[TASK PROMPT]: Report every line from the following entries that contains the string "times".

Start of RECORDS FOR THE TASK

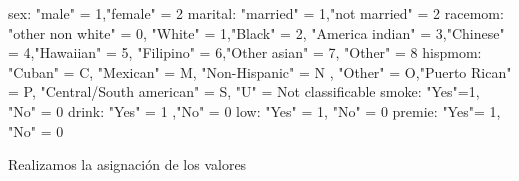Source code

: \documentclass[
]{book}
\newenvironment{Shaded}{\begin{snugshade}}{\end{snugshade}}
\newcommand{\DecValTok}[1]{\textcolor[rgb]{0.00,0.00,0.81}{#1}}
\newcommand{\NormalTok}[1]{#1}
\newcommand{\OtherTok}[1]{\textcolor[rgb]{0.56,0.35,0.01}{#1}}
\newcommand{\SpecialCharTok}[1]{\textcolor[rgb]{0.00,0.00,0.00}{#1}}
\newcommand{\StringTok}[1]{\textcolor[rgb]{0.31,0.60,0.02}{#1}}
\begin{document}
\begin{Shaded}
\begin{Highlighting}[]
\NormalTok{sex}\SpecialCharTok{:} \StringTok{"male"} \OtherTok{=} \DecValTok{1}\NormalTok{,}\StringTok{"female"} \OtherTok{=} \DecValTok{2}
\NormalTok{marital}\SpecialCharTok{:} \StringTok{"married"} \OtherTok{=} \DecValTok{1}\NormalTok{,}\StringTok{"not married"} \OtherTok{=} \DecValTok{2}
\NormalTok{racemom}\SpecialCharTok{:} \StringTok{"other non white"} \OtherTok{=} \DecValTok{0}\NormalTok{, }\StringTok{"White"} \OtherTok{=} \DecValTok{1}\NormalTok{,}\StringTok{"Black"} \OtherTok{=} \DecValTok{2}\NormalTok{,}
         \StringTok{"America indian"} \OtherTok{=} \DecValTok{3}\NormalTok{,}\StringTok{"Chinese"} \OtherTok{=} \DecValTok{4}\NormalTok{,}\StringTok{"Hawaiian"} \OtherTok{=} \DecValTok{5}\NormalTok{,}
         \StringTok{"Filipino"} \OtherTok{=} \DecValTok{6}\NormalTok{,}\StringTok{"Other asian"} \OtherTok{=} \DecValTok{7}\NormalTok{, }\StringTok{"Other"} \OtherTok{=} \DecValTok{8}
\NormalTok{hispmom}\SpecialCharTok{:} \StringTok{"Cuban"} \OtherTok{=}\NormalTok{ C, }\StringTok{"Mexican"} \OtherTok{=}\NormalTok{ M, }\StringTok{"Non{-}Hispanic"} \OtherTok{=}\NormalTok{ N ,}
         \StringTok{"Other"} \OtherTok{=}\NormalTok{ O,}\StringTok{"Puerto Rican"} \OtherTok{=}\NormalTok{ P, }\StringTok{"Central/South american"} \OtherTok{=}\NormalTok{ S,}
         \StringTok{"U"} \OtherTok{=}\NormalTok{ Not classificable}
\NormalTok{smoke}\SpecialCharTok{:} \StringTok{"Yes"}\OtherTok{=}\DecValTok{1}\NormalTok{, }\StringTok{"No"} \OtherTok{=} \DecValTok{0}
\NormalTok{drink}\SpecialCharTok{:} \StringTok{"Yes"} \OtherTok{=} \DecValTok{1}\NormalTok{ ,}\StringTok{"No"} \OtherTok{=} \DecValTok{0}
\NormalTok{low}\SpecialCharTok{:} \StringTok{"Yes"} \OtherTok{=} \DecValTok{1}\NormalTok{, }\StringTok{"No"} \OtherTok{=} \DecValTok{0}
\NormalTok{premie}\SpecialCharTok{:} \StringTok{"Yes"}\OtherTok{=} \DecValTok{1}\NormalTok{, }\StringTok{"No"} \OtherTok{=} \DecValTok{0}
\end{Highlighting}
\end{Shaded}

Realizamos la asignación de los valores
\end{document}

End of RECORDS FOR THE TASK
Start of RECORDS FOR THE TASK

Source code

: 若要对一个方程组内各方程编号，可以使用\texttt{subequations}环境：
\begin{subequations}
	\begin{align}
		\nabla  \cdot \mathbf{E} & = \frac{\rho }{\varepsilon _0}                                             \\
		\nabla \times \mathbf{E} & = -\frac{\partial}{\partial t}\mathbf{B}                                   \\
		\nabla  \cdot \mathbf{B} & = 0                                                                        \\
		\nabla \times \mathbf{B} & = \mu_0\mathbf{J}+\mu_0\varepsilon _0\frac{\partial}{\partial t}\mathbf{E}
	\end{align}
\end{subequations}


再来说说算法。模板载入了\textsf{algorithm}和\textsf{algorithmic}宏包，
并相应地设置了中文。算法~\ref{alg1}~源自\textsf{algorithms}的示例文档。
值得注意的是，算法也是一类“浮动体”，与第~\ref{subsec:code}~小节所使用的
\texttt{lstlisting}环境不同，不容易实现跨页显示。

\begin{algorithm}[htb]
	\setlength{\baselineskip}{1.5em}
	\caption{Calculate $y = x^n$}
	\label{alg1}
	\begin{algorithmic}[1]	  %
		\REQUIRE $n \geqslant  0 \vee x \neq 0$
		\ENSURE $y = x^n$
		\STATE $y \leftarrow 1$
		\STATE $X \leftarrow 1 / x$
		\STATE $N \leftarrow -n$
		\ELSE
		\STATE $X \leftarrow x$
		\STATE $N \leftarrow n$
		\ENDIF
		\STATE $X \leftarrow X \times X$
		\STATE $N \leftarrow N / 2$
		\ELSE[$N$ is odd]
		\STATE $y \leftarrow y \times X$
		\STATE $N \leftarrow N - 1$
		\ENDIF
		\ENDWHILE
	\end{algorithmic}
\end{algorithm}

End of RECORDS FOR THE TASK

[REPLY]:
		\nabla \times \mathbf{E} & = -\frac{\partial}{\partial t}\mathbf{B}                                   \\
		\nabla \times \mathbf{B} & = \mu_0\mathbf{J}+\mu_0\varepsilon _0\frac{\partial}{\partial t}\mathbf{E}
		\STATE $X \leftarrow X \times X$
		\STATE $y \leftarrow y \times X$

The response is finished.